And this means, in practice, that what looks like a public goods problem in France, will be understood in terms of competing freedoms Stateside. Now, one fascinating feature, and here I anticipate some of Foucault's later lectures, is that the later rise of law and economics and the re-invention (via Robbins) of homo oeconomicus at Chicago (which in some senses is a break with Simons and Hayek), and its revival and re-interpretation of, as Foucault noted in lecture 2, English (post-Benthamite) radicalism (that is, utilitarianism) also changes the character of how public services are understood in America. And, oddly enough, as we will see, by analyzing governmental practice in terms of maximizing utility, by generating a 'technical alternative' the Chicago school's effect on American public life is to turn it into being more like the French administrative state!
And just as Foucault is about to launch into his much more concrete analysis of then contemporary Chicago economics, with a focus on Becker, he reminds his audience of the significance of Hayek.
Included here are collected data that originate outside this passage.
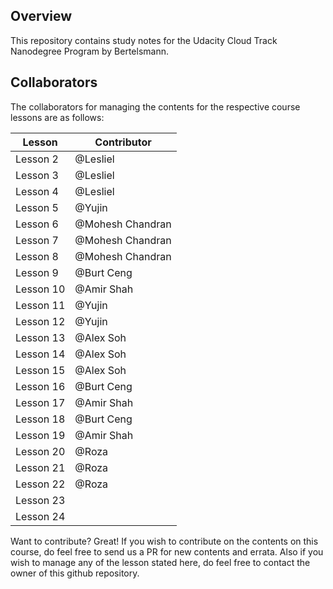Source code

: ## Overview

This repository contains study notes for the Udacity Cloud Track Nanodegree Program by Bertelsmann.   

## Collaborators

The collaborators for managing the contents for the respective course lessons are as follows:

| Lesson | Contributor |
| ------ | ------ |
| Lesson 2 | @Lesliel |
| Lesson 3 | @Lesliel |
| Lesson 4 | @Lesliel |
| Lesson 5 | @Yujin |
| Lesson 6 | @Mohesh Chandran |
| Lesson 7 | @Mohesh Chandran |
| Lesson 8 | @Mohesh Chandran |
| Lesson 9 | @Burt Ceng |
| Lesson 10 | @Amir Shah |
| Lesson 11 | @Yujin  |
| Lesson 12 | @Yujin |
| Lesson 13 | @Alex Soh |
| Lesson 14 | @Alex Soh |
| Lesson 15 | @Alex Soh |
| Lesson 16 | @Burt Ceng |
| Lesson 17 | @Amir Shah |
| Lesson 18 | @Burt Ceng |
| Lesson 19 | @Amir Shah |
| Lesson 20 | @Roza |
| Lesson 21 | @Roza |
| Lesson 22 | @Roza |
| Lesson 23 |  |
| Lesson 24 |  |

Want to contribute? Great!
If you wish to contribute on the contents on this course, do feel free to send us a PR for new contents and errata. Also if you wish to manage any of the lesson stated here, do feel free to contact the owner of this github repository.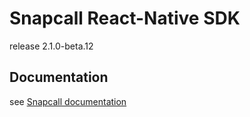 # Snapcall React-Native SDK

release 2.1.0-beta.12

## Documentation

see [Snapcall documentation](https://doc.snapcall.io/#react-native)
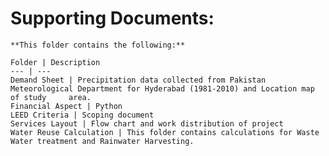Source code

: # Supporting Documents:	
	
	**This folder contains the following:**
	
	Folder | Description
	--- | ---
	Demand Sheet | Precipitation data collected from Pakistan Meteorological Department for Hyderabad (1981-2010) and Location map of study 	area.
	Financial Aspect | Python
	LEED Criteria | Scoping document
	Services Layout | Flow chart and work distribution of project
	Water Reuse Calculation | This folder contains calculations for Waste Water treatment and Rainwater Harvesting.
And, again, rather than turning to polemics (which his audience wants), Foucault mentions Hayek (who had then already visited Chile for the first time) not to discredit Chicago or neoliberalism, but rather to note that if one one wishes to understand why -- even in a period of stagflation, and crisis -- liberalism as "living thought" a globalizing manner of thinking "with a foothold in both the right and the left" the contemporary author most salient to understand is Hayek. Foucault is freely quoting from Hayek's (1949) "The intellectuals and Socialism."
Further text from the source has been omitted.